> **YOUR ASSIGNMENT**:
Your task is to copy the lines of the data below from the line holding "Nhóm chúng em gồm" through the line holding "### Chức năng đã có", inclusive, exactly and with nothing added.

> **DATASET CONTENT**:

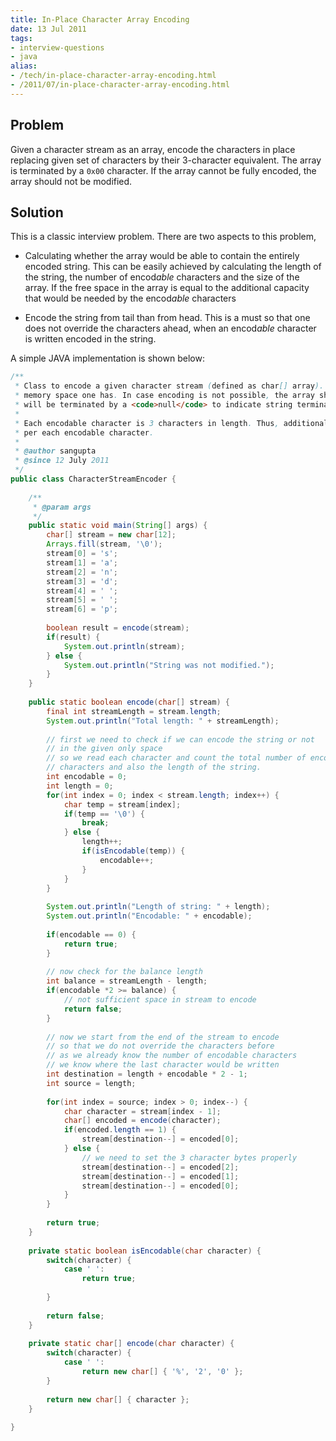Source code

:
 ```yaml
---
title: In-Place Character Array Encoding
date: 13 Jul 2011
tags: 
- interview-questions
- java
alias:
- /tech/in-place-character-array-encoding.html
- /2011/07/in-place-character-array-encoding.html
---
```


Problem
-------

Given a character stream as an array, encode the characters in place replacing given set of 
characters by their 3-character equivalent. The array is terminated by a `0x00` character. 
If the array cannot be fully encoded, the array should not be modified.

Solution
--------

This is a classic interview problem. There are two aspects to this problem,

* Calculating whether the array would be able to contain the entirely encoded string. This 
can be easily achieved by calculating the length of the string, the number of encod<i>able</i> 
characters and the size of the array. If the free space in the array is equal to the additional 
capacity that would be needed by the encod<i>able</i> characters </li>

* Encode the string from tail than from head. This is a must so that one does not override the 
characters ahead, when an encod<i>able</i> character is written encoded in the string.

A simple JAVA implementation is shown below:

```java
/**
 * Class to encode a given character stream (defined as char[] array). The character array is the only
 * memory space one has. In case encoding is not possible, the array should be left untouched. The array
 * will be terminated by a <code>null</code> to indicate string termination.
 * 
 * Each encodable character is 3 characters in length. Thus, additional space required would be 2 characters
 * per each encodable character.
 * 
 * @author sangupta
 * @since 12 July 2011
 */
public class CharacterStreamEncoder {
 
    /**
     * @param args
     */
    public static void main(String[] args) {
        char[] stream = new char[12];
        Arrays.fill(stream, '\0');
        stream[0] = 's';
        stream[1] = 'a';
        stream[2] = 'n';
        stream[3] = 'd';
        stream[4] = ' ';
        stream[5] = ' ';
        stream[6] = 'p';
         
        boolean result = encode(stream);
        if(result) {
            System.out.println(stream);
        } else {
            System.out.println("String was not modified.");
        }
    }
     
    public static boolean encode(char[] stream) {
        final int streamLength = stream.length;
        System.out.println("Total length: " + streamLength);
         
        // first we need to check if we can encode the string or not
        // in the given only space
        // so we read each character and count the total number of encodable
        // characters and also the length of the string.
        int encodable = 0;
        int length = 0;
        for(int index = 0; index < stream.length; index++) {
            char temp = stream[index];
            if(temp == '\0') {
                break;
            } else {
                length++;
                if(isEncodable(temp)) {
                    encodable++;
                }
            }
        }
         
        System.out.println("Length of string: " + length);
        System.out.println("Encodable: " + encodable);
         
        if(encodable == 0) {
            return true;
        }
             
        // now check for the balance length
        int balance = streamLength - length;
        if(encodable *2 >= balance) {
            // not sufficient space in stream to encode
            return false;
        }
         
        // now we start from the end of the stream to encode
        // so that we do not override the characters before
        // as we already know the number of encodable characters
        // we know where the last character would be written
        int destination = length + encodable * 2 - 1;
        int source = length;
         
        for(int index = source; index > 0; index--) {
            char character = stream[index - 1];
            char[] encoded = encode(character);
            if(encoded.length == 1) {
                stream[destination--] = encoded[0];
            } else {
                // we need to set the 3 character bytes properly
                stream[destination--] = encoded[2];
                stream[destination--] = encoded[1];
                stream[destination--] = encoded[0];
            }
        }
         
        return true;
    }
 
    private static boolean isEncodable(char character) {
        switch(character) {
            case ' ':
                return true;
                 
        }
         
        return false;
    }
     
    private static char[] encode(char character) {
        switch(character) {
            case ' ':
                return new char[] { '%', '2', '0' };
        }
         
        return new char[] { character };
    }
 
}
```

--

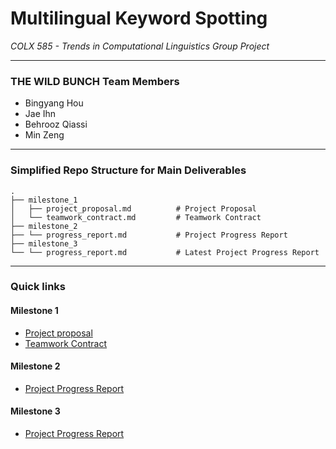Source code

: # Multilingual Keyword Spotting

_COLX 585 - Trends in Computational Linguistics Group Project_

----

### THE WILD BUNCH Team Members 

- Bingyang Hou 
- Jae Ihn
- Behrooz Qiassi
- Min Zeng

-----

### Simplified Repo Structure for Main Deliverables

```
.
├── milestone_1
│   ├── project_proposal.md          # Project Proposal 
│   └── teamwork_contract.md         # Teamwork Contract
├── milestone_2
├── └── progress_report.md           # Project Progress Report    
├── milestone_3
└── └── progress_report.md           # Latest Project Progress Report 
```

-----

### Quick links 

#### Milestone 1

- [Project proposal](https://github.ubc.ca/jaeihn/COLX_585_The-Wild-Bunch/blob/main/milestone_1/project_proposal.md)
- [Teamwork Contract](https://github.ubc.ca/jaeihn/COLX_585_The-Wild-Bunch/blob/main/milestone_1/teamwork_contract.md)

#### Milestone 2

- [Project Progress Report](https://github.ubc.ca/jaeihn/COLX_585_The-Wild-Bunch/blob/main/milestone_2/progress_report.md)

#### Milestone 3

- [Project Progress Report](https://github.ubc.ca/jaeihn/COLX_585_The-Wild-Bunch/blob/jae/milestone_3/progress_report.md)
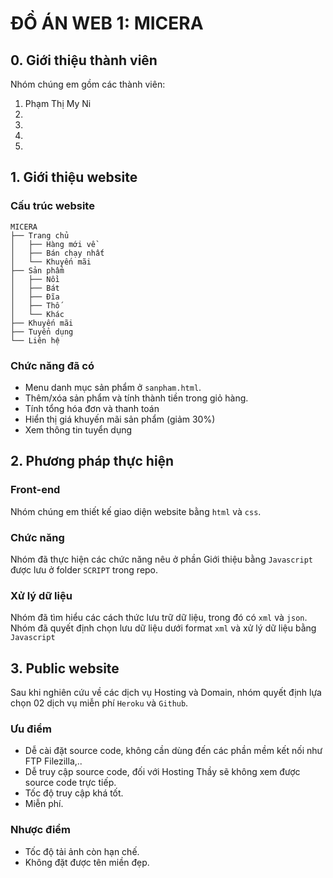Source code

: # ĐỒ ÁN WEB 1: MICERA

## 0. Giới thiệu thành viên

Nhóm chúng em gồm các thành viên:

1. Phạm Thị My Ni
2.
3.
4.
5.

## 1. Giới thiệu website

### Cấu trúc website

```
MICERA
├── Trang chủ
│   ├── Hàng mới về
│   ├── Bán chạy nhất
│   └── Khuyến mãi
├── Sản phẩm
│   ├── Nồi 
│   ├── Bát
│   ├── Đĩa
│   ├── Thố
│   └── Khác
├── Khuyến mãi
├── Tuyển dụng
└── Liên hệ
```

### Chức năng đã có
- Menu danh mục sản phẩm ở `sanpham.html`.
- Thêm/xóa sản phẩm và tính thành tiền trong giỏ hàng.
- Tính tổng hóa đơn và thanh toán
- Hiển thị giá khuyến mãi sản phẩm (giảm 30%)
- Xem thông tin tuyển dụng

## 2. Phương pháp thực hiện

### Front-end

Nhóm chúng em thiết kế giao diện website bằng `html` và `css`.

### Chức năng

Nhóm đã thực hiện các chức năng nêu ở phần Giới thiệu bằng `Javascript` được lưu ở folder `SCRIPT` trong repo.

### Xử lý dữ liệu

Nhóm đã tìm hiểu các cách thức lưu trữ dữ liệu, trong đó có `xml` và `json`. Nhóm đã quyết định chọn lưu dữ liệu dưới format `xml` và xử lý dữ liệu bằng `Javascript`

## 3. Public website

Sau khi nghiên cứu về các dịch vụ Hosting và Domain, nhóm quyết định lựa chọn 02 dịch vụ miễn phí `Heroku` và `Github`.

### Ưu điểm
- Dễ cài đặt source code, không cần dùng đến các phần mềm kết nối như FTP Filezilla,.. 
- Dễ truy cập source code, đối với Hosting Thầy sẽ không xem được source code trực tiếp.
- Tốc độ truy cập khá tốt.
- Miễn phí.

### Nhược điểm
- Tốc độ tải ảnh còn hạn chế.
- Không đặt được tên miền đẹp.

--

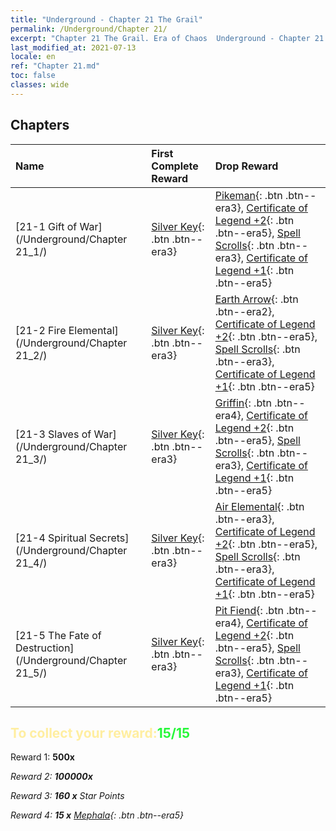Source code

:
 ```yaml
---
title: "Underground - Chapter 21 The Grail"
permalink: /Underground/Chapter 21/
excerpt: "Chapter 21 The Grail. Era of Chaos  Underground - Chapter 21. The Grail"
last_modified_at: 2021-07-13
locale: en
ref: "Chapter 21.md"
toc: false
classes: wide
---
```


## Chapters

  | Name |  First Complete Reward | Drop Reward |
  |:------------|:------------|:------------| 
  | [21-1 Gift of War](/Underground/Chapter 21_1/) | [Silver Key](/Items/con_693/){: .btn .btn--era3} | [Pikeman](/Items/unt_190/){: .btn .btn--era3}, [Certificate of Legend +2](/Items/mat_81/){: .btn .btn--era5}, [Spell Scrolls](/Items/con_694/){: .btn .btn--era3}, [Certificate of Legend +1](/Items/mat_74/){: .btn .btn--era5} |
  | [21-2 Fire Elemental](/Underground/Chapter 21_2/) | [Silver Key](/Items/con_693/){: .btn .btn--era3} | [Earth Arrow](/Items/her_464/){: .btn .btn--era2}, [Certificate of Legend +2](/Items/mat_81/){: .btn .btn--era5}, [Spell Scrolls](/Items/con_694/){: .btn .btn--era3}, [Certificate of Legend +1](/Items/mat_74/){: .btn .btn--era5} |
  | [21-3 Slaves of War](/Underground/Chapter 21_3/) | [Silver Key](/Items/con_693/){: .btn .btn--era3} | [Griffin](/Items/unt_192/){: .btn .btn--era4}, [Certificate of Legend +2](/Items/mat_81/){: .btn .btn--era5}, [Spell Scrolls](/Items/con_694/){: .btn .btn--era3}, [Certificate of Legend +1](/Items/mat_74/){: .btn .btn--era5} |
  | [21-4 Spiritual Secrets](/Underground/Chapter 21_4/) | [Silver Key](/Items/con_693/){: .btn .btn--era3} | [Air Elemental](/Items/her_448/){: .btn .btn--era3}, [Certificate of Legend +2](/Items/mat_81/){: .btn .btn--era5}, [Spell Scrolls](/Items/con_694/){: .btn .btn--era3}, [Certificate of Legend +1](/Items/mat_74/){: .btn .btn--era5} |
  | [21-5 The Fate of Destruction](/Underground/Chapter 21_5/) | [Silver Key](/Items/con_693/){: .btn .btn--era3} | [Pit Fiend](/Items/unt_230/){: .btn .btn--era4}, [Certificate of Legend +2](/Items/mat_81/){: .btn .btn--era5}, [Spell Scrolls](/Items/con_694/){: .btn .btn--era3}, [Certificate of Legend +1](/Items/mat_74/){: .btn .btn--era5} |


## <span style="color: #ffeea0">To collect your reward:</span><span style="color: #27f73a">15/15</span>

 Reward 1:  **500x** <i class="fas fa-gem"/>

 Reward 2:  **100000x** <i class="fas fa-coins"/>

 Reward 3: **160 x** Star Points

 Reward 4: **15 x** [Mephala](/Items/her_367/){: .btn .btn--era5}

> **RESPONSE**:
Nhóm chúng em gồm các thành viên:

1. Phạm Thị My Ni
2.
3.
4.
5.

## 1. Giới thiệu website

### Cấu trúc website

```
MICERA
├── Trang chủ
│   ├── Hàng mới về
│   ├── Bán chạy nhất
│   └── Khuyến mãi
├── Sản phẩm
│   ├── Nồi 
│   ├── Bát
│   ├── Đĩa
│   ├── Thố
│   └── Khác
├── Khuyến mãi
├── Tuyển dụng
└── Liên hệ
```

### Chức năng đã có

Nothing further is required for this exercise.